1.1.2 Some things notations do
The notations featured in the previous section are all different.
The first example, Greensleeves, is in a notation that presents a clear instruction to the player about where to put their fingers on each specific string of a lute. Here, the lines represent the strings of the instrument and the letters/numbers represent the frets on the lute. The marks over the lines, are indicators of rhythm. Guitar chord symbols are similar, but they only provide a suggestion of where to put your left-hand fingers, and nothing else.

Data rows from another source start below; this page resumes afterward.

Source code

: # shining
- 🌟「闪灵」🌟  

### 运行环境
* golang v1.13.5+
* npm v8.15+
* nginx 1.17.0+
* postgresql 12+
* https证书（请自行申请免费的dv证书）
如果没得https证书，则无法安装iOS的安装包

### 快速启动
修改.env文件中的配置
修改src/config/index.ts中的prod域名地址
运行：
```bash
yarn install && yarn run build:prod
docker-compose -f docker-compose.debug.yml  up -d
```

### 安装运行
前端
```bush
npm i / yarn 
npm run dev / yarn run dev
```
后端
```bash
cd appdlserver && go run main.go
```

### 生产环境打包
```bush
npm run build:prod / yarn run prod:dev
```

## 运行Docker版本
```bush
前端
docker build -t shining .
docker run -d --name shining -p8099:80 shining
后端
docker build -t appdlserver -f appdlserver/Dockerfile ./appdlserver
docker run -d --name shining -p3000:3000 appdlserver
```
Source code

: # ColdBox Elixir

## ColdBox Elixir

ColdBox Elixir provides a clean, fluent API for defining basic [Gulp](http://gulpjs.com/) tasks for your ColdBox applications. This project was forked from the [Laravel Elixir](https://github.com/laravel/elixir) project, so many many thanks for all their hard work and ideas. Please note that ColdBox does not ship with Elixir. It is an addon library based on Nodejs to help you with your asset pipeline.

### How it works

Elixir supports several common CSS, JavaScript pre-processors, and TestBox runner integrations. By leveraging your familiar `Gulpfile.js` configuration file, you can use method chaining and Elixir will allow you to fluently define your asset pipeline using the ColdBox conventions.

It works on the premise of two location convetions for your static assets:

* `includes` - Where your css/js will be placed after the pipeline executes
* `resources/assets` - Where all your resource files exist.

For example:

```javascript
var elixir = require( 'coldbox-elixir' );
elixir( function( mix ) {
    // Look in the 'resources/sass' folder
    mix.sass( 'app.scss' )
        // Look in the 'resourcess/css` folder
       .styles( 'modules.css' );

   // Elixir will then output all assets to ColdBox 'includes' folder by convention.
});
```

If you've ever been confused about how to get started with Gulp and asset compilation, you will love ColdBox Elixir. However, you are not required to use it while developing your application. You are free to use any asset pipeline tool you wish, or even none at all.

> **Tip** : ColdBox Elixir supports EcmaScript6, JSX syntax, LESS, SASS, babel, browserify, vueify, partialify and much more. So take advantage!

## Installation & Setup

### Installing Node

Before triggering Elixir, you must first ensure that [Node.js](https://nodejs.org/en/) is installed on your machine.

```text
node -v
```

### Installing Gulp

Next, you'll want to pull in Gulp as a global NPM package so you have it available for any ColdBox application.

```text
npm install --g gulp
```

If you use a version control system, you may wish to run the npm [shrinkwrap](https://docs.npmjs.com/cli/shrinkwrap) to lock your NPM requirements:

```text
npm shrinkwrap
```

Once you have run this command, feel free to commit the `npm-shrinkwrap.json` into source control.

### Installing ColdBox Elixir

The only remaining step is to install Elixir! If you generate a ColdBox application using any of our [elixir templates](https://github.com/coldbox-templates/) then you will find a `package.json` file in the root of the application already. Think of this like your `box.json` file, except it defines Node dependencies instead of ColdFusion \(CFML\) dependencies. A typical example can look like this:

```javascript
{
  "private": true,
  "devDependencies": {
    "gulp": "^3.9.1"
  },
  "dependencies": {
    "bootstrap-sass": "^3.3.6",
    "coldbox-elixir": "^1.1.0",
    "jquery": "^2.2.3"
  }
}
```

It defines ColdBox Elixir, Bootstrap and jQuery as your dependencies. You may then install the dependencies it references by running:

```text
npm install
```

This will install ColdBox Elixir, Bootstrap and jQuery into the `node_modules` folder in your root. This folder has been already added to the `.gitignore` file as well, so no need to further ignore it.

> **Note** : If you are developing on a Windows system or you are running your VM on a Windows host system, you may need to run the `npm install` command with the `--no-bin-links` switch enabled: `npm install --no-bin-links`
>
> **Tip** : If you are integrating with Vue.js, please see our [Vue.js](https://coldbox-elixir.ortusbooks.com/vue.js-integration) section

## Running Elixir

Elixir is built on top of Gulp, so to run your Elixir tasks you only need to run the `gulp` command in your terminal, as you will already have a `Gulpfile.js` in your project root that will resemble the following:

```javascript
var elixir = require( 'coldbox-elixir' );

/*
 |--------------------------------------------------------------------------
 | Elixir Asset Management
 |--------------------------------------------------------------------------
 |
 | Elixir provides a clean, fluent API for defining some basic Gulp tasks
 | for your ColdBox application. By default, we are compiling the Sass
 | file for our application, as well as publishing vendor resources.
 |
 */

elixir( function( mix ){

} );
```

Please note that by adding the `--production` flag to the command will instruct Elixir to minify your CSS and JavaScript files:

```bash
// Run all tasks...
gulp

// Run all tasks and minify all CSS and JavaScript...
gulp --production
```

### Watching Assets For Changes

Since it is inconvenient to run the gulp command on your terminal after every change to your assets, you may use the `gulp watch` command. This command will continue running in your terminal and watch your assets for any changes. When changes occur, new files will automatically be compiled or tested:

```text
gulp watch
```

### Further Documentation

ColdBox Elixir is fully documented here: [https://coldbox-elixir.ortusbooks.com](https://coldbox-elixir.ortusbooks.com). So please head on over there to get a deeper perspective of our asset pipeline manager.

The second example, I Got Rhythm, is a lead sheet for a jazz standard. Jazz ensembles will typically construct a performance using only the lead sheet. Typically, the melody will be played by one (or more) of the musicians, while the rest provide an accompaniment based on the chords written above the melody. This will normally be followed by an improvised solo (or solos) over the chord progression.
The final example is a fourteenth century love song from the beautiful manuscript known as the ‘Chantilly codex’. The abstract representation of pitch and rhythm is the key element here. We can fathom very little about the physical aspects of performance (the ‘how to’), but it is an attempt to record the pitch and rhythm as a composer might have wanted it to sound. The shape of the notation is perhaps a poetic way of asking the performer to create a mood appropriate to a love song but does not affect the technical aspects of how it would be read.
What do you think are the primary elements of music that should be captured in any kind of notation?